In short, a decision to release (or not):

  • Must be based on a correct interpretation of the law
  • Must not be inconsistent with previous decisions made in the same context
  • Must align with the legitimate expectations of the subject of the decision (including, where relevant, expectations that the decision maker will have regard to Te Tiriti and its principles in making the decision).

The Court ordered the Ministry to urgently retake the decision ‘in accordance with the law and having regard to the findings in [the] judgment’: a strongly persuasive direction to the Ministry to consider reaching a different decision to the one it reached initially.

What else does this mean from a privacy perspective?

The notion of ‘privacy’ is often used as a first line of defence when responding to requests for personal information where the agency holding that information (for whatever reason) is reluctant to make that information available. Often, that agency may have a valid reason for believing that the information is best withheld. However, where the agency is a government agency whose decisions are amenable to judicial review, the agency must closely consider whether the release of the information is justifiable from a privacy perspective. If so, the agency must also consider whether its decision to withhold that information is one that is warranted in the circumstances, taking into account the agency’s responsibilities as a decision maker.
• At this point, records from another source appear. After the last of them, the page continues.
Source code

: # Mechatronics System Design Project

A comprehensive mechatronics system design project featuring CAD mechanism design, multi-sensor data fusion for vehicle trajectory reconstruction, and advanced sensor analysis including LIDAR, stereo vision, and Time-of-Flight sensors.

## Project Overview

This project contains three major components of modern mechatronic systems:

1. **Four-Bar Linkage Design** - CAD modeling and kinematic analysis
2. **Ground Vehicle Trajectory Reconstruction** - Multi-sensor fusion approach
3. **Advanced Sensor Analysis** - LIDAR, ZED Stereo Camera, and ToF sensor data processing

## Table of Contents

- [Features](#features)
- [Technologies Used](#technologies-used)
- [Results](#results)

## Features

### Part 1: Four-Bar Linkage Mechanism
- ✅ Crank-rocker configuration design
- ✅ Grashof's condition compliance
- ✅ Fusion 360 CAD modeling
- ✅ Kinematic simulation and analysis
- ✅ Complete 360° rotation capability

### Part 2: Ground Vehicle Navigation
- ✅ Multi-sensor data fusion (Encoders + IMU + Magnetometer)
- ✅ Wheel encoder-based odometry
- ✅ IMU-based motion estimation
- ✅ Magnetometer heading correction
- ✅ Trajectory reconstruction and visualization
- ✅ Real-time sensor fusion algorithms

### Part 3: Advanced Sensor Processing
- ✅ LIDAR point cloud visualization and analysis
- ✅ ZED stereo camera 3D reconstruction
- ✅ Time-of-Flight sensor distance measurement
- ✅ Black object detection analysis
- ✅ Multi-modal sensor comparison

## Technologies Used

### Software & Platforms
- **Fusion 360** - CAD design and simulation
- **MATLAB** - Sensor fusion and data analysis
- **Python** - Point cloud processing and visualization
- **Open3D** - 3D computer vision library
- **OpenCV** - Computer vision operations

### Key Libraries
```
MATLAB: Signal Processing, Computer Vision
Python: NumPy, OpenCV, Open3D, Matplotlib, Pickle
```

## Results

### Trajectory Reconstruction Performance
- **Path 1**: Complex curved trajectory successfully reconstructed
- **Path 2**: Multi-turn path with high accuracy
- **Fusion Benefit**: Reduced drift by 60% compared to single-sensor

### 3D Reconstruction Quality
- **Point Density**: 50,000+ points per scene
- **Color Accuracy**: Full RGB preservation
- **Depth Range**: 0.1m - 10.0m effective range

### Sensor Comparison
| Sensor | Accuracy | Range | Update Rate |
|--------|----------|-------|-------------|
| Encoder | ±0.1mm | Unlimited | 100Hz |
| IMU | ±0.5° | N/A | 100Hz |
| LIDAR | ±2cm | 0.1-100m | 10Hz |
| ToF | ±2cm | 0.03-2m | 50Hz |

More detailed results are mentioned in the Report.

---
Government agencies should take note – while in many cases, they are the trusted kaitiaki of personal information regarding New Zealanders, with this duty of kaitiakitanga comes a responsibility to also ensure that the information is used appropriately, for the greater good.

For private agencies whose decisions are not subject to the scrutiny of judicial review, the situation is less complicated. However, the judgment serves as a reminder that privacy needn’t be a blocker to the sharing of information – especially where such sharing is undertaken in a reasoned and justifiable manner, consistent with the purposes for which the information was obtained, or in a way that aligns with the limited (but important) exceptions that facilitate information sharing for the public good.

While privacy law does not necessarily compel the disclosure of information, it does establish a framework which, in the right circumstances, encourages it. Any agency, when faced with an opportunity to share information, for the right purposes, would be well-placed to look into whether and in what circumstances that information can be shared – rather than searching for excuses as to why it shouldn’t.

DISCLAIMER: Because of the generality of this update, the information provided herein may not be applicable in all situations and should not be acted upon without specific legal advice based on particular situations.